|Thomas Jackson circa 1864. Note his downy facial hair and stylish hair.
UPDATE from Peter Stanes: T Jackson arrived at Bombay on board the "Malta" on 12 Dec 1864, not 20 Dec 1864. Hence his trip from Marseilles to Bombay took 22 days. The reference is on page 9 of the 6 Jan edition of Allen’s Indian Mail which you can find from the following link: Allen’s India Mail Vol XXIII, 1865.
You will see that the reference is to “Mr Jackson”, not “Mr T Jackson”. However, I am sure that this is the same person because the other passengers named are the same as those in the 21 Nov 1864 list.
"The Popular Overland Guide, hints to travellers by the overland route to India, Australia and China" which was printed in 1861 and gives an enormous amount of detail including the route which Thomas appears to have taken.... There is also a book called "The Overland Route from India" by Stanley Jepson, published by the Times of India Press, 1938 - India.
MY ADDED NOTES:
A number of the other JACKSON mentioned in Allen's India Mail concern a Lt.

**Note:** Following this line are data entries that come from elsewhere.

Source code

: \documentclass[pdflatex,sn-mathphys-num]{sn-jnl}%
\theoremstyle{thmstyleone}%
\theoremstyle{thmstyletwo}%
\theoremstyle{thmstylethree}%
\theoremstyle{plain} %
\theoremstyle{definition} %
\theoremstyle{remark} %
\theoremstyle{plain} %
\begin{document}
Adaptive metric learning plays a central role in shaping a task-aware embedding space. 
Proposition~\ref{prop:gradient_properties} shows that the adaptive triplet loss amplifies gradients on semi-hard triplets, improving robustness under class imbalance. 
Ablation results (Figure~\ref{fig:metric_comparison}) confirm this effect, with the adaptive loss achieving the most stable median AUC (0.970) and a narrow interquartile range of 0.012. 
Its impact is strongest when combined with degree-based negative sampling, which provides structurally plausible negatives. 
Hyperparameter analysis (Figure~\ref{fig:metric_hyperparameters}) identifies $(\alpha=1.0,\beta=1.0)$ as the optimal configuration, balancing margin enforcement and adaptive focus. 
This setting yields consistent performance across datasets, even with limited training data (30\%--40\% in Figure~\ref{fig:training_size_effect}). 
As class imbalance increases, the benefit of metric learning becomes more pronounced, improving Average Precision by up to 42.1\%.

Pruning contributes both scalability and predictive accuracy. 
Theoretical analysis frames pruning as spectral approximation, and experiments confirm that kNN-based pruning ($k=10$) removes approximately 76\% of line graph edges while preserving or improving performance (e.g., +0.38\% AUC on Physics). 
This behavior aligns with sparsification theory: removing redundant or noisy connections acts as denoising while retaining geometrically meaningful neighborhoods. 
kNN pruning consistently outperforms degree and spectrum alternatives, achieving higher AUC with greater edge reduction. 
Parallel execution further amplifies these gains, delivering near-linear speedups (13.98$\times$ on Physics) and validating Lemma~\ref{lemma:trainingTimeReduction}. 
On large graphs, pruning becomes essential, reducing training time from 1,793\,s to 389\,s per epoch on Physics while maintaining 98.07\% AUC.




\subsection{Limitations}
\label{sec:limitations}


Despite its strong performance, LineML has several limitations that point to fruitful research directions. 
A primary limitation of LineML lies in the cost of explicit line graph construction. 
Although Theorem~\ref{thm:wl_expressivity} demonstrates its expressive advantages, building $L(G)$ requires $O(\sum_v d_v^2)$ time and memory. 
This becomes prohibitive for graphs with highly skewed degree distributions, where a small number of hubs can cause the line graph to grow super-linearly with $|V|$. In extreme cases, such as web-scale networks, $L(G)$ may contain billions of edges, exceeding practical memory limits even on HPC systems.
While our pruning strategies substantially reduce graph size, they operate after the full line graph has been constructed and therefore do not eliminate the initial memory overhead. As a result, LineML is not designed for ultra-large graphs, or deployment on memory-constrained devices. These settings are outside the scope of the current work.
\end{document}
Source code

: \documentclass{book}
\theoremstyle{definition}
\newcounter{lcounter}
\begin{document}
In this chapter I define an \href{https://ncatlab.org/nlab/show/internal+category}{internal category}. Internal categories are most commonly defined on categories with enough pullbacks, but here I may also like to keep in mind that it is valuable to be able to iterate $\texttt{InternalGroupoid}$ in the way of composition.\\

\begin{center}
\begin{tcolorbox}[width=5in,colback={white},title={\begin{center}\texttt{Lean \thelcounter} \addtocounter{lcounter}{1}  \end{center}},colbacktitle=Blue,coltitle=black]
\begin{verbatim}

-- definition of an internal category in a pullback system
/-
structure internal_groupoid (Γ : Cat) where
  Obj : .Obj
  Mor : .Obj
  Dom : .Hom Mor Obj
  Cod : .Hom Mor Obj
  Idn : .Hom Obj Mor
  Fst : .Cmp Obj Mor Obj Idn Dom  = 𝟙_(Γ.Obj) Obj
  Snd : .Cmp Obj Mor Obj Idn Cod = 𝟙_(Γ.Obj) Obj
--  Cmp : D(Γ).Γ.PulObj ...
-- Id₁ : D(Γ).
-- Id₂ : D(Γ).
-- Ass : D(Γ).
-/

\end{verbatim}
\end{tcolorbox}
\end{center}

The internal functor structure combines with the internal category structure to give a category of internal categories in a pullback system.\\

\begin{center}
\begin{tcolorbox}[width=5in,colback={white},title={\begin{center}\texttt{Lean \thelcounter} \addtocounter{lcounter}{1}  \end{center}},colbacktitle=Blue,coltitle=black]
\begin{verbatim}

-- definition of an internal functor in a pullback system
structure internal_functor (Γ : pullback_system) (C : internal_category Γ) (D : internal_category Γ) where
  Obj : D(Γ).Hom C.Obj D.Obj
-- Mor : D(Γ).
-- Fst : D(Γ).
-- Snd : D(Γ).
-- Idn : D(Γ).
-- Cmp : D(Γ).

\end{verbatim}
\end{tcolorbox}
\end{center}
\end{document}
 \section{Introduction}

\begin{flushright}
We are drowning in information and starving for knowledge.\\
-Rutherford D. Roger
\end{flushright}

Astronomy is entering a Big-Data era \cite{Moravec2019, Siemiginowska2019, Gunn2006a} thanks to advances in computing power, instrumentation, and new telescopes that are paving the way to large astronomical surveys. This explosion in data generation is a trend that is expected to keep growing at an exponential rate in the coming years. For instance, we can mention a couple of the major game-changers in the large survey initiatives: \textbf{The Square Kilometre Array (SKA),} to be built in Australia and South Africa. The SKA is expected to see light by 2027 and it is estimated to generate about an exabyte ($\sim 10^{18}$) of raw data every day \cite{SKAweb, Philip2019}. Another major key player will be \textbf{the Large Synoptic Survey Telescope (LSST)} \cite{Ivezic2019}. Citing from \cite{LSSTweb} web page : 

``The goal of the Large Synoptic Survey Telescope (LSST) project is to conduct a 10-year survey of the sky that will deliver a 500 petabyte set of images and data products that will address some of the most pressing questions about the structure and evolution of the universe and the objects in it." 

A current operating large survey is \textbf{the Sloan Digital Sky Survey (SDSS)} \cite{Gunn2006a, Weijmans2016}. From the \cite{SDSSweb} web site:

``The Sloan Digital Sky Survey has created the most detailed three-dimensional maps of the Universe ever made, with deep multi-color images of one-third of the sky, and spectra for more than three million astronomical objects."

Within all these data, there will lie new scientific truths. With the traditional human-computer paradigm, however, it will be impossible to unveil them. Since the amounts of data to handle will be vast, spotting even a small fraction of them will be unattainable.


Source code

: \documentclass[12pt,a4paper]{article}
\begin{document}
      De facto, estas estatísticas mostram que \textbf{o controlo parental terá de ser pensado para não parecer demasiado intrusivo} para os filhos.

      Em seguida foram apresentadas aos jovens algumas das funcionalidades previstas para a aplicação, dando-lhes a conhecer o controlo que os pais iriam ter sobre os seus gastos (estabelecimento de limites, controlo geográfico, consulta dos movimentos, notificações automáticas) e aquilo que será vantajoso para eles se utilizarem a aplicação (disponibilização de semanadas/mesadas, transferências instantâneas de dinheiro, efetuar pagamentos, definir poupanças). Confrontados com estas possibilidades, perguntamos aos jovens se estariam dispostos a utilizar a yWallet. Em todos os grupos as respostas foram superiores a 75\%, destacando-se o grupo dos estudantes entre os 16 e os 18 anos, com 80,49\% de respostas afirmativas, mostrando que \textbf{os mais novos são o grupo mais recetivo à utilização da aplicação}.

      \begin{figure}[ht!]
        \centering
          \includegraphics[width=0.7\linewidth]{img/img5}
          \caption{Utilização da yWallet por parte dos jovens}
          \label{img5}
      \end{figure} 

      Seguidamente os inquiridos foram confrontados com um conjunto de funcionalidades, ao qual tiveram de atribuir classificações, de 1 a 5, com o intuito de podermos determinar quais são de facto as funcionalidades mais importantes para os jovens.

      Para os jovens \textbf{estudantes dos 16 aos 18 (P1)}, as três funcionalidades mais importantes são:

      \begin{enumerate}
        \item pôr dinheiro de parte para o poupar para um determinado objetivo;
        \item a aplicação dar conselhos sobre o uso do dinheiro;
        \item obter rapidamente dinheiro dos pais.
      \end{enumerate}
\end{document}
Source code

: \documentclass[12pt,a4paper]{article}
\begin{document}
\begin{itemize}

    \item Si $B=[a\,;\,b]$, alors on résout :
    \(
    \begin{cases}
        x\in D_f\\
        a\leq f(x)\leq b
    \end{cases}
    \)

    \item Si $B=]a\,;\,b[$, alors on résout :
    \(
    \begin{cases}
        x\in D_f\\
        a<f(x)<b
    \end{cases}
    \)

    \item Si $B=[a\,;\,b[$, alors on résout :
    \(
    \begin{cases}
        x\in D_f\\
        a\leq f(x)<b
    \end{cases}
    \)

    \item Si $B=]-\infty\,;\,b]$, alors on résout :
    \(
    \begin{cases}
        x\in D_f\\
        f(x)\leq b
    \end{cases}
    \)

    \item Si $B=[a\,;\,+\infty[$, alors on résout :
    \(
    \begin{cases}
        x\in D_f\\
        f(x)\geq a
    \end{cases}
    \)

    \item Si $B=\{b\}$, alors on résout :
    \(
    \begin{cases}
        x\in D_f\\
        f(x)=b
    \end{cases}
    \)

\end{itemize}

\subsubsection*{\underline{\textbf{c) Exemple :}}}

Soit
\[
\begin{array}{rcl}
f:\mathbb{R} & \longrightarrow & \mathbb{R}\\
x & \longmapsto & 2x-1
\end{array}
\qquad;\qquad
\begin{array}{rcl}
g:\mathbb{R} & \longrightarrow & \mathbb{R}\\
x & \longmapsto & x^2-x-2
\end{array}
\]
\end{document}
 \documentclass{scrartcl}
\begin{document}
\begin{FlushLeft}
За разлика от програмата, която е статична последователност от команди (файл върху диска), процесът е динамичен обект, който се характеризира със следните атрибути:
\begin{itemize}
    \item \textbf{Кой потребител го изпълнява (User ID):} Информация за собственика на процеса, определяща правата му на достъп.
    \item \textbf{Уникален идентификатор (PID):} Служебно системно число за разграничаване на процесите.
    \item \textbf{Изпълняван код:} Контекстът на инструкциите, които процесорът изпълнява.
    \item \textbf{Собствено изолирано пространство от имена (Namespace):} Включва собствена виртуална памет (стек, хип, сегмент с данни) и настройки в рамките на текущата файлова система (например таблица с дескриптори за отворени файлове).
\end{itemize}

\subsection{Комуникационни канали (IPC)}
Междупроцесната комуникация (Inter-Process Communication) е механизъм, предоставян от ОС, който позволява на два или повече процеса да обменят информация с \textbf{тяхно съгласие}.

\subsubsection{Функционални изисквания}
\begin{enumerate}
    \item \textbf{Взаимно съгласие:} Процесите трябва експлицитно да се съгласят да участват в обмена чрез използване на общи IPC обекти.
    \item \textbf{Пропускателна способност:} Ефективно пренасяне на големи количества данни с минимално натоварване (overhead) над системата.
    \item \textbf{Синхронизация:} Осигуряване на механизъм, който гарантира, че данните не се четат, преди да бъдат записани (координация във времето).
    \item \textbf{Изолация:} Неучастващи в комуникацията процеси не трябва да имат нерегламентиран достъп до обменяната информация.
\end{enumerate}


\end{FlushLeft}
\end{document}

Col G. JACKSON - I have updated his info on the Doncaster JACKSON tree. Of tangential interest to me is that he and Thomas Jackson - a research focus of this blog - include the same heraldic elements - three shovellers - in their arms.
A few other names of people travelling at the same time as Jackson also caught my notice. Major Mauleverer was on the SOUTHAMPTON to CALCUTTA run, and Capt. & Mrs BOLTON were on the MARSEILLES to MALTA run.
I believe that the Major MAULEVERER referred to was Benjamin Bunbury Mauleverer (1824-) who fought in the Crimean war under Pennefather. SEE: Lyttleton Times 1855, and served in the 88th Foot (Connaught Rangers) at Sebastopol. He was a 1st cousin of Robert Lindsay MAULEVERER (1811-1850), a land agent who was murdered in Crossmaglen a few days after walking with the young Thomas Jackson.
Capt & Mrs. BOLTON are the parents of Capt. Charles James BOLTON, an opium clipper runner for Jardine Mattheson, and a brother-in law of Thomas JACKSON through his marriage to Louisa Caroline DARE.
- What did other travelers of the day notice and write about?
- What were the berths like in the various ships? One account says they were only five feet long. Bearing in mind that Thomas Jackson was six feet two, this can’t have been terribly comfortable.
- The meals? Most P& O ships of the day catered to the English diet. Are there any surviving menu cards?
- Are there news reports of passengers on this particular trip? Many lifelong friendships and business partnerships were forged on these lengthy voyages, so learning who Thomas travelled with could be extremely significant.
- What games did they play? I have later photos showing the family playing quoits aboard ship. There were also the ever-popular card games. Which ones?
- How long did it usually take to sail from Kingston (now known as Dún Laoghaire) to London – or would he have stopped at Southampton or Folkestone and taken the train?
- What time of day did the ships leave?
- How much did they cost?
- Were there stop-offs – for example at Falmouth, or Portsmouth?
- Were there sleeping berths?
- What was the food like?
- How many passengers would be aboard?